The report shows that in November of last year a total of 3,691 adults and 2,533 children accessed emergency accommodation in the Dublin Region.
In November a total of 85 new families presented to homeless services and entered into emergency accommodation in the capital.
As well as this, DCC said that another 79 families were prevented from becoming homeless by being placed into tenancies, mainly through the Housing Assistance Payment (HAP) scheme.
HAP is a form of social housing support that is paid to private landlords by local councils on behalf of tenants.
In November, 72 families were moved out of homelessness and into tenancies (mostly through HAP) – meaning that there was a net increase of 13 homeless families in Dublin.
Between July and September of last year, 290 families were made homeless who had never been homeless before.
Half of these families were made homeless as they had either lost or were unable to source private rental accommodation.
Homelessness charity Focus Ireland said that more newly homeless families contacted them looking for help over the Christmas period than ever before at that time.
In July 2016 the government launched Rebuilding Ireland – its Housing Action Plan.
Contained within in the plan was a commitment to end the use of commercial hotels for housing homeless families by July 2017.
At the time there were 731 families staying in hotels in Dublin, 27 fewer than there are now.
Former Housing Minister Simon Coveney made this one of his key commitments while in office, repeating the pledge multiple times.
The family hub model was introduced to help achieve this aim, with millions of euros of funding provided by the Housing Department to have to hubs up and running in time to make the deadline.
While a number of hubs were opened, many were delayed and behind schedule.
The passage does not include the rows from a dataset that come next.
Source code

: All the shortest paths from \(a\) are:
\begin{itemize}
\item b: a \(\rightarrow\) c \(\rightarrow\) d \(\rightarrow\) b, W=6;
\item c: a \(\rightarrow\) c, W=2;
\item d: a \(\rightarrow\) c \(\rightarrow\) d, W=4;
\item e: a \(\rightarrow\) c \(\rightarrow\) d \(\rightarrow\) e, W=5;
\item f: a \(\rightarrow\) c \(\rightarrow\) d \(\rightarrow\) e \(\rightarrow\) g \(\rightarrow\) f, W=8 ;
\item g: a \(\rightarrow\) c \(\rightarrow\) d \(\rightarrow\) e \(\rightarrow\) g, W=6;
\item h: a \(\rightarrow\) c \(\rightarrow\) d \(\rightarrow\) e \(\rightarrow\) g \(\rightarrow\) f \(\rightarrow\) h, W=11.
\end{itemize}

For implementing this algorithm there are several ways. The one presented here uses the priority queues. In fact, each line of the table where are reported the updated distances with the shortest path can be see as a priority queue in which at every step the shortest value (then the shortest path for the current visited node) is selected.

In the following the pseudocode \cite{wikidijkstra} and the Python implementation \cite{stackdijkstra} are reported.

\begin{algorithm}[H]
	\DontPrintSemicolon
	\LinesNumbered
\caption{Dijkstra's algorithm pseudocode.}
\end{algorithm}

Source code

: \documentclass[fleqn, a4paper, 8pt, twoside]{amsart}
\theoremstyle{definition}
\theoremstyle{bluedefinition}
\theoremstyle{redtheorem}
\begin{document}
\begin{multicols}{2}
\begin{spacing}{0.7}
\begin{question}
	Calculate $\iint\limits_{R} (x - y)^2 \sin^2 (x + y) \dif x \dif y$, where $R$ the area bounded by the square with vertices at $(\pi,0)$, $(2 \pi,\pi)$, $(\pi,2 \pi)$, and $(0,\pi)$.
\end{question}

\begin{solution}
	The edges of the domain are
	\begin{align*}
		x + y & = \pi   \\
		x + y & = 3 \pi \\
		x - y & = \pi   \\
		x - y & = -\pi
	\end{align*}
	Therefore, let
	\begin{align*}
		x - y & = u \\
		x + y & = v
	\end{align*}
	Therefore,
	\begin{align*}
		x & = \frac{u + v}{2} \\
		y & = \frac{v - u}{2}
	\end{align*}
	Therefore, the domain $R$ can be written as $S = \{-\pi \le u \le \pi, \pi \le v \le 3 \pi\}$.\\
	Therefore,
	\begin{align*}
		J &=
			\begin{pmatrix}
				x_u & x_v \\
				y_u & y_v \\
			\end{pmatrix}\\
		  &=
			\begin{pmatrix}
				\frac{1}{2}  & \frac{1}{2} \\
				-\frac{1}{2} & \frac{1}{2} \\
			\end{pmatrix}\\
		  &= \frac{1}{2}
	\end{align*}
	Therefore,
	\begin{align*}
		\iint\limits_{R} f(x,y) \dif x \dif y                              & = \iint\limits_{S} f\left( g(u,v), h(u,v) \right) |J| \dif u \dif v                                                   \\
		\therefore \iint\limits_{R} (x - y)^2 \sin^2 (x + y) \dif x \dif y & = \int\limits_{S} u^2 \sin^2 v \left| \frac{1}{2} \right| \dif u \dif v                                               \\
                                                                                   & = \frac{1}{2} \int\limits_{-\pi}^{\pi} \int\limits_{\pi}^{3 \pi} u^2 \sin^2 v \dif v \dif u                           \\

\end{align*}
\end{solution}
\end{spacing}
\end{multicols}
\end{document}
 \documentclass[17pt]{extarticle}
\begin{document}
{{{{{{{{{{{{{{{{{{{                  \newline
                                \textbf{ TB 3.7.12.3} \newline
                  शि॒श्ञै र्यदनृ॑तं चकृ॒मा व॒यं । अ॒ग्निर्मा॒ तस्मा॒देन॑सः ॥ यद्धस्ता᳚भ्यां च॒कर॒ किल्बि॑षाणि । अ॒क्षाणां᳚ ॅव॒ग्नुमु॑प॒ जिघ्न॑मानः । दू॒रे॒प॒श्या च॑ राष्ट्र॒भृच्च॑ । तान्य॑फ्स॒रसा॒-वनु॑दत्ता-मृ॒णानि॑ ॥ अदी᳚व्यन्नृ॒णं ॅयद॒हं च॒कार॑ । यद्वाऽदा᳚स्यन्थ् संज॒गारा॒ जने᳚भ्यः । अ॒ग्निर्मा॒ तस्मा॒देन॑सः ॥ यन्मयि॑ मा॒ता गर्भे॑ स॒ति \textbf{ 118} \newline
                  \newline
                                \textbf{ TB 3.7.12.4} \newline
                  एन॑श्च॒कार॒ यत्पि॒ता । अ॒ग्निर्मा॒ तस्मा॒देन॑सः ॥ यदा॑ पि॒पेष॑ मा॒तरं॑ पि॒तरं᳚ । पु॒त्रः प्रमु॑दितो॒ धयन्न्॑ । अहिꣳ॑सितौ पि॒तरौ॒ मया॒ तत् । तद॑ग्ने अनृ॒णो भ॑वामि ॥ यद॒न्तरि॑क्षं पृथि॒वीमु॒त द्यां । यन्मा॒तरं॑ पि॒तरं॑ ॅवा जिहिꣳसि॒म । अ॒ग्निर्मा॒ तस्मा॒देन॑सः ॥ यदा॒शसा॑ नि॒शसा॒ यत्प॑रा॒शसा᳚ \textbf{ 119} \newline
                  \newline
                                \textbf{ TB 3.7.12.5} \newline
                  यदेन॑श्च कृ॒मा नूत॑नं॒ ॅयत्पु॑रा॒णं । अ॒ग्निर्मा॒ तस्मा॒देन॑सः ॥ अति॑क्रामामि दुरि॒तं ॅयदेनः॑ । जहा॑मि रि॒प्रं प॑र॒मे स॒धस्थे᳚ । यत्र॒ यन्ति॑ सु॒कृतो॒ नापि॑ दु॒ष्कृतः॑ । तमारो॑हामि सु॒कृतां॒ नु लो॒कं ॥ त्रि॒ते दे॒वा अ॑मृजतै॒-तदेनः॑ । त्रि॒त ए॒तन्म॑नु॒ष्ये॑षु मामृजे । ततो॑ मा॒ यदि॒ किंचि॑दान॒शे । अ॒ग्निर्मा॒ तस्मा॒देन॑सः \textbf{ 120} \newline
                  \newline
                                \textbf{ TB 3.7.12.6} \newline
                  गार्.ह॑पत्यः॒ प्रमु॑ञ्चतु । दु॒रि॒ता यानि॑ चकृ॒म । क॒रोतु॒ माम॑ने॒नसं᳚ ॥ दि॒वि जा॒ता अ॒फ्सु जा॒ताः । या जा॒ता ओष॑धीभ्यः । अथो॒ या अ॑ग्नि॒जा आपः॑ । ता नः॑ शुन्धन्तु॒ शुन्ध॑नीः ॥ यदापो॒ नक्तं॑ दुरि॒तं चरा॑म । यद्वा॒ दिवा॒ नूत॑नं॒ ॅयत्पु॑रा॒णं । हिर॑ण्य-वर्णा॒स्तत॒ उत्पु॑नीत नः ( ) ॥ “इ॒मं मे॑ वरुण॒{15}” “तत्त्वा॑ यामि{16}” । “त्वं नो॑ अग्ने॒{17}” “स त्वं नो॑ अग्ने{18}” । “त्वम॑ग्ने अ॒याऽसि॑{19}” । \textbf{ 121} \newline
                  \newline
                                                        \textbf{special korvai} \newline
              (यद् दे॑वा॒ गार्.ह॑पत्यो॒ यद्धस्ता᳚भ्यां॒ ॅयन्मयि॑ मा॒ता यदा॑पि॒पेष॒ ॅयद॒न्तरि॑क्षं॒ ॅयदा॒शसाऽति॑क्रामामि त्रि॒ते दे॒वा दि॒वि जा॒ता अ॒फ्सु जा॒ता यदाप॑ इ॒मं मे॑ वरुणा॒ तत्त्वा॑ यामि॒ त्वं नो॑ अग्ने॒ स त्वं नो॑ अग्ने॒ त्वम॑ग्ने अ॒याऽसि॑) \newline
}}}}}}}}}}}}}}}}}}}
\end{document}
This was coupled with delays in providing rapid-build housing as well as ever-increasing numbers of families becoming homeless.
The end result was that by July last year, the deadline for getting families out of hotels was missed by a large margin. There were still 753 homeless families in hotels in Dublin – more than when the commitment was first made.
Coveney stepped aside as Housing Minister around this time. One of incoming Housing Minister Eoghan Murphy’s first acts was to announce that the July target would not be met.
Despite questions from TheJournal.ie at the time, the minister did not set a new date for ending the use of hotels for housing homeless families.
Two new family hubs opened in December, and three more are due to open this month.
With these five hubs operational, 136 new family rooms should be available by the end of this month, meaning the number of families in hotels could start to decrease again.
However, experts fear that unless measures are brought in to stop families being evicted, the number of families in hubs will increase, but the number of hotels will not go down.
“Unless they introduce measures to stop families being evicted when landlords sell up, the number of families in hubs will rise but the number in hotels won’t fall,” Mike Allen, director of advocacy with Focus Ireland, told TheJournal.ie.
A bill aimed at preventing the sale of property being used as a grounds for terminating a tenancy was early last year voted down by the government.
As well as being highly unsuitable for families, commercial hotels are also a highly expensive form of emergency accommodation for Dublin City Council to pay for.
Figures show that Dublin hoteliers and B&B operators received €23.9 million in payments to house homeless families in the first six months of last year.
While family hubs are seen as an improvement on hotels, they have also been criticised as highly unsuitable for housing homeless families.